> _Supplied records_
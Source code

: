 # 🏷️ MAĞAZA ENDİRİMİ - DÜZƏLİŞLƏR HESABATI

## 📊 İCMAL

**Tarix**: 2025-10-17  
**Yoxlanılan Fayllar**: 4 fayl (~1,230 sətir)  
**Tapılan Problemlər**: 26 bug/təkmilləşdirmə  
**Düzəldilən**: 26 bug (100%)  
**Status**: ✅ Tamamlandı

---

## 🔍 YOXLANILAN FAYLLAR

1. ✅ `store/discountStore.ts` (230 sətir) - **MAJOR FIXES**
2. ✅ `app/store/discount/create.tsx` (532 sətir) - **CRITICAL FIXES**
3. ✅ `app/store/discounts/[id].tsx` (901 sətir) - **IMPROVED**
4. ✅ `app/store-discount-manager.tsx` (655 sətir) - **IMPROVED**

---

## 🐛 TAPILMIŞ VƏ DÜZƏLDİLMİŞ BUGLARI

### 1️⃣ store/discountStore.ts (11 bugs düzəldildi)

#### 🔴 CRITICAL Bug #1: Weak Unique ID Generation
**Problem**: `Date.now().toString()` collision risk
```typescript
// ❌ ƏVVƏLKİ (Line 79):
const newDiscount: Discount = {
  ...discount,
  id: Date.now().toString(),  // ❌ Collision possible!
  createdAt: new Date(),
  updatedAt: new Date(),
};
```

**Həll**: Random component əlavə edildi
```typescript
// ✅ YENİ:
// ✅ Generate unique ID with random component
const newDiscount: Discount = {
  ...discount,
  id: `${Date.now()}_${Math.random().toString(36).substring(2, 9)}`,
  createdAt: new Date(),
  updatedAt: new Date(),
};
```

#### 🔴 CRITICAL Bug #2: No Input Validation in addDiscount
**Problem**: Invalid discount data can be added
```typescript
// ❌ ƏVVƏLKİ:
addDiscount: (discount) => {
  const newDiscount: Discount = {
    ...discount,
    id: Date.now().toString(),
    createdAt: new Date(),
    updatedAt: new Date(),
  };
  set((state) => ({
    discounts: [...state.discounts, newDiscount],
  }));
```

> _About this exercise_
Return every line of the data above in which "addDiscount" appears.

> _Exercise result_
#### 🔴 CRITICAL Bug #2: No Input Validation in addDiscount
addDiscount: (discount) => {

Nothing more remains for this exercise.